- [Exercise directions] Both the line below containing "Exclusive of work" and the line containing "courses taken outside", along with every line between them, should be repeated exactly; no other line belongs in the answer.

:: Records for this task ::

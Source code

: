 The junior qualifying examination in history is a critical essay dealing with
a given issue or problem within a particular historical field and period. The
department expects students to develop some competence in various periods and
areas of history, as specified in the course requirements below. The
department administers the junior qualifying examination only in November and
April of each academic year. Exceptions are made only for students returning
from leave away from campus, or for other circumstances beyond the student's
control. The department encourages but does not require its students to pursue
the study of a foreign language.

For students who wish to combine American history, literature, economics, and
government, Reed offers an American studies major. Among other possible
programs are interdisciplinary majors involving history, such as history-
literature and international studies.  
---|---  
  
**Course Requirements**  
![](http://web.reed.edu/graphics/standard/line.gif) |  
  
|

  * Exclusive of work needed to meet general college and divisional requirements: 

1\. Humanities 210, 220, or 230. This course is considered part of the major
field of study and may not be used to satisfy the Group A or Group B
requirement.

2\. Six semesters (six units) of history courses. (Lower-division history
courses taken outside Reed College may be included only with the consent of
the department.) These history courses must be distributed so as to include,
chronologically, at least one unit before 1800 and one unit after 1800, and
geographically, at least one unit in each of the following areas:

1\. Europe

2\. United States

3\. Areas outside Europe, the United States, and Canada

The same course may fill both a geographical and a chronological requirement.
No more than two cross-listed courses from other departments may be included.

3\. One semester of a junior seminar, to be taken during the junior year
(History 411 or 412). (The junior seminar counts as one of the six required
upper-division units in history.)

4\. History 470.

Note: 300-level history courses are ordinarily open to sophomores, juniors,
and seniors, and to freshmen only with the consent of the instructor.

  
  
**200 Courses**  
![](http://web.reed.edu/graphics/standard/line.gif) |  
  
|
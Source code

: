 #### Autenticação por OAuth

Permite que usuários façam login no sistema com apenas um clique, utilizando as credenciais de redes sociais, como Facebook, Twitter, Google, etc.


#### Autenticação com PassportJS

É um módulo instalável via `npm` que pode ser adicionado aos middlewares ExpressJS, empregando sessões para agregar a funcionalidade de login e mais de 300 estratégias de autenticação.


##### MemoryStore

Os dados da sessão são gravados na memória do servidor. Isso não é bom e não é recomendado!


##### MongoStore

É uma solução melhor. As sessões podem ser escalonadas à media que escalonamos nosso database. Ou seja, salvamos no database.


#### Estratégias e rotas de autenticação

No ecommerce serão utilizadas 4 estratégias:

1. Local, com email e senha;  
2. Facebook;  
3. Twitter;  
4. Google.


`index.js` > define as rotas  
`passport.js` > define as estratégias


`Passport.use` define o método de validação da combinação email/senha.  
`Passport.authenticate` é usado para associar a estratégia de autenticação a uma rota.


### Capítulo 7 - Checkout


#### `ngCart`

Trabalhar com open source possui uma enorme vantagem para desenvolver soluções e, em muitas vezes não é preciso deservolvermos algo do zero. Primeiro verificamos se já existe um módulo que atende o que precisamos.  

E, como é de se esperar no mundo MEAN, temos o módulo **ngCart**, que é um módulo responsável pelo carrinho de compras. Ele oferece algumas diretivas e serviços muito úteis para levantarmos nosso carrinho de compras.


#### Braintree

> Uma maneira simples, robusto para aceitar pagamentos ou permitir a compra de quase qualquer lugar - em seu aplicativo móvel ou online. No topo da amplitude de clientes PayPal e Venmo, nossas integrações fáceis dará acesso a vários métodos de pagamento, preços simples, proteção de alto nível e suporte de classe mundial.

:::

- [Exercise output]
  * Exclusive of work needed to meet general college and divisional requirements: 

1\. Humanities 210, 220, or 230. This course is considered part of the major
field of study and may not be used to satisfy the Group A or Group B
requirement.

2\. Six semesters (six units) of history courses. (Lower-division history
courses taken outside Reed College may be included only with the consent of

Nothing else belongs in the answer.